According to Business Recorder, the two-page National Intelligence Council declassified document states: "The Taliban remains broadly consistent in its restrictive approach to women's rights and would roll back much of the past two decades' progress if the group regained national power."
Taliban's views have not changed since their time in power between 1996 and the US military's 2001 intervention.
At that time, the Taliban imposed their fundamentalist view of religion by prohibiting women from studying or working.
The report further notes that the group has seen little change in its leadership, remains "inflexible" in negotiations and "enforces strict social constraints in areas that it already controls.
Some group leaders have made public commitments to respecting women's rights, but only as a condition of the Taliban's fundamentalist interpretation of Sharia law, or Islamic law, according to the report.
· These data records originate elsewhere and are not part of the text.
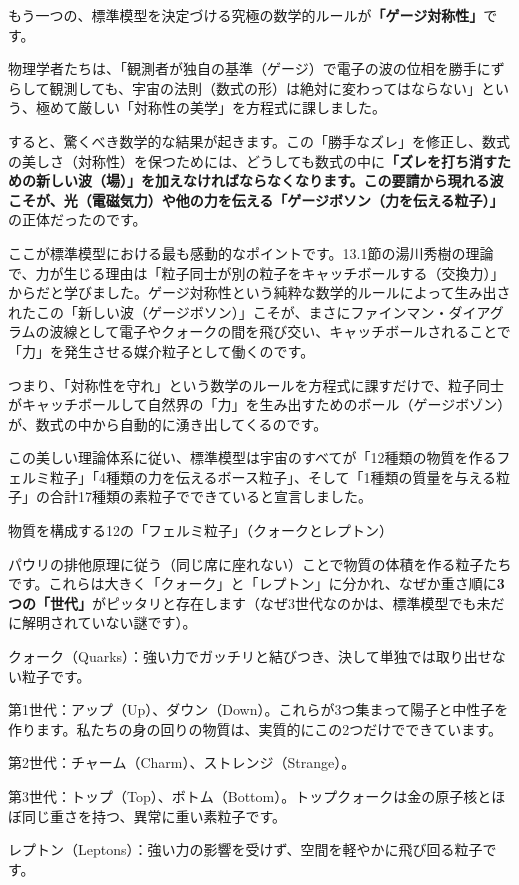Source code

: もう一つの、標準模型を決定づける究極の数学的ルールが\textbf{「ゲージ対称性」}です。

物理学者たちは、「観測者が独自の基準（ゲージ）で電子の波の位相を勝手にずらして観測しても、宇宙の法則（数式の形）は絶対に変わってはならない」という、極めて厳しい「対称性の美学」を方程式に課しました。

すると、驚くべき数学的な結果が起きます。この「勝手なズレ」を修正し、数式の美しさ（対称性）を保つためには、どうしても数式の中に\textbf{「ズレを打ち消すための新しい波（場）」を加えなければならなくなります。この要請から現れる波こそが、光（電磁気力）や他の力を伝える「ゲージボソン（力を伝える粒子）」}の正体だったのです。

ここが標準模型における最も感動的なポイントです。13.1節の湯川秀樹の理論で、力が生じる理由は「粒子同士が別の粒子をキャッチボールする（交換力）」からだと学びました。ゲージ対称性という純粋な数学的ルールによって生み出されたこの「新しい波（ゲージボソン）」こそが、まさにファインマン・ダイアグラムの波線として電子やクォークの間を飛び交い、キャッチボールされることで「力」を発生させる媒介粒子として働くのです。

つまり、「対称性を守れ」という数学のルールを方程式に課すだけで、粒子同士がキャッチボールして自然界の「力」を生み出すためのボール（ゲージボゾン）が、数式の中から自動的に湧き出してくるのです。

この美しい理論体系に従い、標準模型は宇宙のすべてが「12種類の物質を作るフェルミ粒子」「4種類の力を伝えるボース粒子」、そして「1種類の質量を与える粒子」の合計17種類の素粒子でできていると宣言しました。

物質を構成する12の「フェルミ粒子」（クォークとレプトン）

パウリの排他原理に従う（同じ席に座れない）ことで物質の体積を作る粒子たちです。これらは大きく「クォーク」と「レプトン」に分かれ、なぜか重さ順に\textbf{3つの「世代」}がピッタリと存在します（なぜ3世代なのかは、標準模型でも未だに解明されていない謎です）。

クォーク（Quarks）：強い力でガッチリと結びつき、決して単独では取り出せない粒子です。

第1世代：アップ（Up）、ダウン（Down）。これらが3つ集まって陽子と中性子を作ります。私たちの身の回りの物質は、実質的にこの2つだけでできています。

第2世代：チャーム（Charm）、ストレンジ（Strange）。

第3世代：トップ（Top）、ボトム（Bottom）。トップクォークは金の原子核とほぼ同じ重さを持つ、異常に重い素粒子です。

レプトン（Leptons）：強い力の影響を受けず、空間を軽やかに飛び回る粒子です。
"If the Taliban were again Afghanistan's dominant power, we assess that any prospect for moderating the group's policies toward women would lie with ethnic minorities' ability to maintain local variation and technological development," the report said, referring to the greater exposure to the world Afghans have gotten due to cell phones.
According to the report authors, the progress of the last 20 years is fragile and imbalanced, and depends heavily on international pressure, suggesting that such development would be "at risk" after the withdrawal of foreign forces, "even without Taliban efforts to reverse it."